Não tive consciência, naquele momento, de que tinha ouvido uma declaração profética: apenas sete horas depois, a partir das 21h30 do mesmo dia 15, experimentei pessoalmente a violência policial de que falara Furquim. Na escuridão de ruas mal iluminadas e mal sinalizadas do Prado Velho, bairro para mim praticamente desconhecido, cometi uma infração de trânsito: entrei numa contramão! Dei-me conta imediatamente do erro ao ver o fluxo contrário de veículos e, após trafegar poucos metros, já procurava uma guia rebaixada que me permitisse fazer o retorno à mão certa.
Neste momento, uma viatura do BPTran, com sirenes ligadas, encosta no meu carro. Dela saltam dois soldados apontando pistolas para mim e berrando: "Desce do carro!!! Desce do carro!!!" Embora sem entender a razão de tanto autoritarismo, cumpri obedientemente (nem teria como ser diferente, né?) a primeira ordem e recebi outras em seguida: "Mãos na cabeça!!! Encoste no carro!!! E a senhora saia daí e se afaste! Se afaste!!! (Referiam-se à minha mulher, professora Regina Freire Maia, que ocupava o banco do passageiro)."
Fui, então, submetido a uma vexatória revista corporal. Protestei educadamente. Meus resmungos, já que não conseguia completar uma frase, eram interrompidos com ordens do tipo "cala a boca", "fique quieto porque podemos prender você por desacato". Pediram-me os documentos. Prontamente lhes entreguei a Carteira de Habilitação e documentos do carro. Enquanto um dos soldados mantinha a pistola apontada para a minha cabeça, o outro buscava informações pelo rádio acerca da regularidade documental. Não poderia obter outro tipo de respostas: CNH normal, válida até 2018, motorista sem pontuação; veículo em situação regular, IPVA e licenciamento pagos e absolutamente em dia. Estas informações não bastavam: o soldado queria mais pedia, também pelo rádio, informações sobre antecedentes criminais; passagens policiais, mandados de prisão pendentes etc. Ouviu a voz do interlocutor: "nada consta, nada consta, nada consta".
Ou seja: naquele momento os policiais poderiam ter-se dado conta de que estavam diante de um cidadão de bem e que não representava qualquer perigo mesmo porque, com meus quase 70 anos de idade, 1,65m e 57 quilos, certamente não tenho condições sequer físicas para enfrentar jovens policiais fortemente armados e vestindo coletes à prova de bala. Estava diante deles tão somente uma pessoa normal que havia cometido involuntariamente uma infração de trânsito, logo reconhecida e prestes a ser corrigida. Bastava-lhes notificar-me da multa e liberar-me. Isto seria o normal.

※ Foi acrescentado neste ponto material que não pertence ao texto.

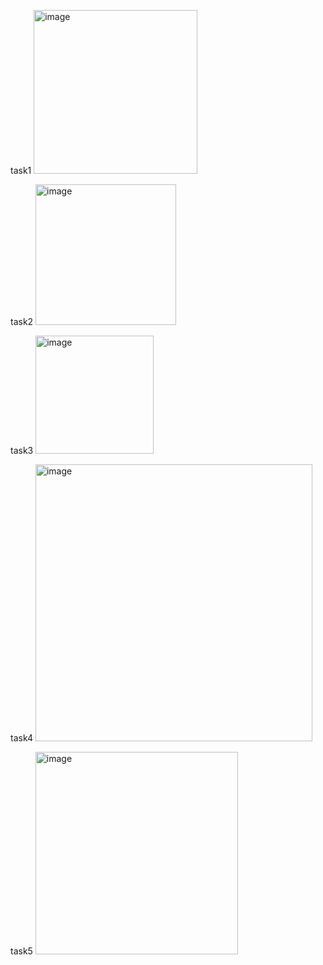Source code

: task1
<img width="262" alt="image" src="https://github.com/user-attachments/assets/3670f25b-3287-4a7c-84b9-c145ae038ba6" />

task2
<img width="225" alt="image" src="https://github.com/user-attachments/assets/bd0d1f66-97e2-449a-b1db-304b5990a5ef" />

task3
<img width="189" alt="image" src="https://github.com/user-attachments/assets/0ec5accf-d47a-477d-afa0-ba9592bcddf3" />

task4
<img width="443" alt="image" src="https://github.com/user-attachments/assets/d0ce58fc-d3ed-4c09-bf84-8dc5e0c7ceb2" />

task5
<img width="324" alt="image" src="https://github.com/user-attachments/assets/5e5e3622-c8f6-44f9-a16f-4d343fad8ed1" />
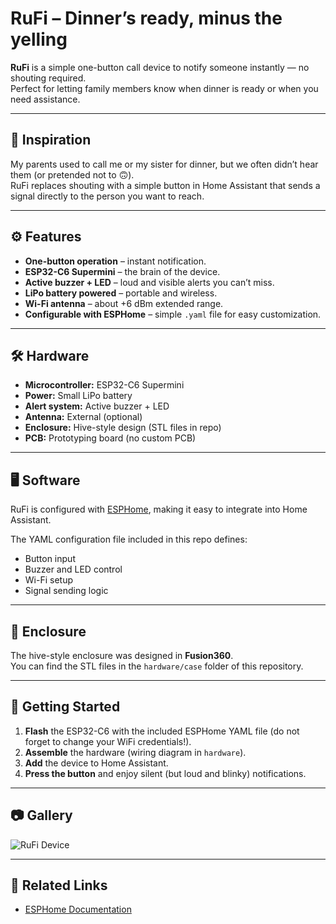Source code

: # RuFi – Dinner’s ready, minus the yelling

**RuFi** is a simple one-button call device to notify someone instantly — no shouting required.  
Perfect for letting family members know when dinner is ready or when you need assistance.

---

## 📖 Inspiration
My parents used to call me or my sister for dinner, but we often didn’t hear them (or pretended not to 🙃).  
RuFi replaces shouting with a simple button in Home Assistant that sends a signal directly to the person you want to reach.

---

## ⚙️ Features
- **One-button operation** – instant notification.
- **ESP32-C6 Supermini** – the brain of the device.
- **Active buzzer + LED** – loud and visible alerts you can’t miss.
- **LiPo battery powered** – portable and wireless.
- **Wi-Fi antenna** – about +6 dBm extended range.
- **Configurable with ESPHome** – simple `.yaml` file for easy customization.

---

## 🛠 Hardware
- **Microcontroller:** ESP32-C6 Supermini
- **Power:** Small LiPo battery
- **Alert system:** Active buzzer + LED
- **Antenna:** External (optional)
- **Enclosure:** Hive-style design (STL files in repo)
- **PCB:** Prototyping board (no custom PCB)

---

## 🖥 Software
RuFi is configured with [ESPHome](https://esphome.io/), making it easy to integrate into Home Assistant.

The YAML configuration file included in this repo defines:
- Button input
- Buzzer and LED control
- Wi-Fi setup
- Signal sending logic

---

## 📐 Enclosure
The hive-style enclosure was designed in **Fusion360**.  
You can find the STL files in the `hardware/case` folder of this repository.

---

## 🚀 Getting Started
1. **Flash** the ESP32-C6 with the included ESPHome YAML file (do not forget to change your WiFi credentials!).
2. **Assemble** the hardware (wiring diagram in `hardware`).
3. **Add** the device to Home Assistant.
4. **Press the button** and enjoy silent (but loud and blinky) notifications.

---

## 📷 Gallery
![RuFi Device](https://mkoerner.dev/rufi.png)

---

## 🔗 Related Links
- [ESPHome Documentation](https://esphome.io/)
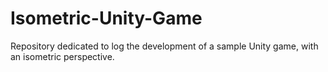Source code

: # Isometric-Unity-Game
Repository dedicated to log the development of a sample Unity game, with an isometric perspective.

Mas para eles, não. Um dos policiais decidiu atravessar a rua e, na calçada oposta, usou o celular para falar com alguém. Não sei com quem nem sobre o quê conversaram durante cerca de cinco minutos. Ao voltar, nova ordem berrada: "Vamos vistoriar esse carro!!!" O PM provavelmente esperava encontrar armas e drogas dentro dele: revirou o porta-malas, levantou tapetes, remexeu objetos no porta-luvas, espiou todos os cantos do interior do carro. E nada!!!
Enquanto ele se decepcionava com o resultado frustrado de sua vistoria, eu cuidava para não ser vítima de uma "plantação" que lhes permitisse criar um falso flagrante para levar-me preso. Tudo pronto? Feito isto eu já poderia receber a notificação e ser liberado? Não, ledo engano. Fui empurrado para dentro da viatura policial para ser levado na esquina de trás, onde os dois policiais haviam iniciado antes o atendimento de um acidente. Minha mulher fez menção de assumir a direção do nosso carro para seguir a viatura. Foi impedida e obrigada a ir a pé enquanto o PM mais agitado (o outro era o encarregado de manter-me na mira da sua pistola) pegou o meu carro, - aliás, um bem privado que a ninguém é dado utilizar sem autorização.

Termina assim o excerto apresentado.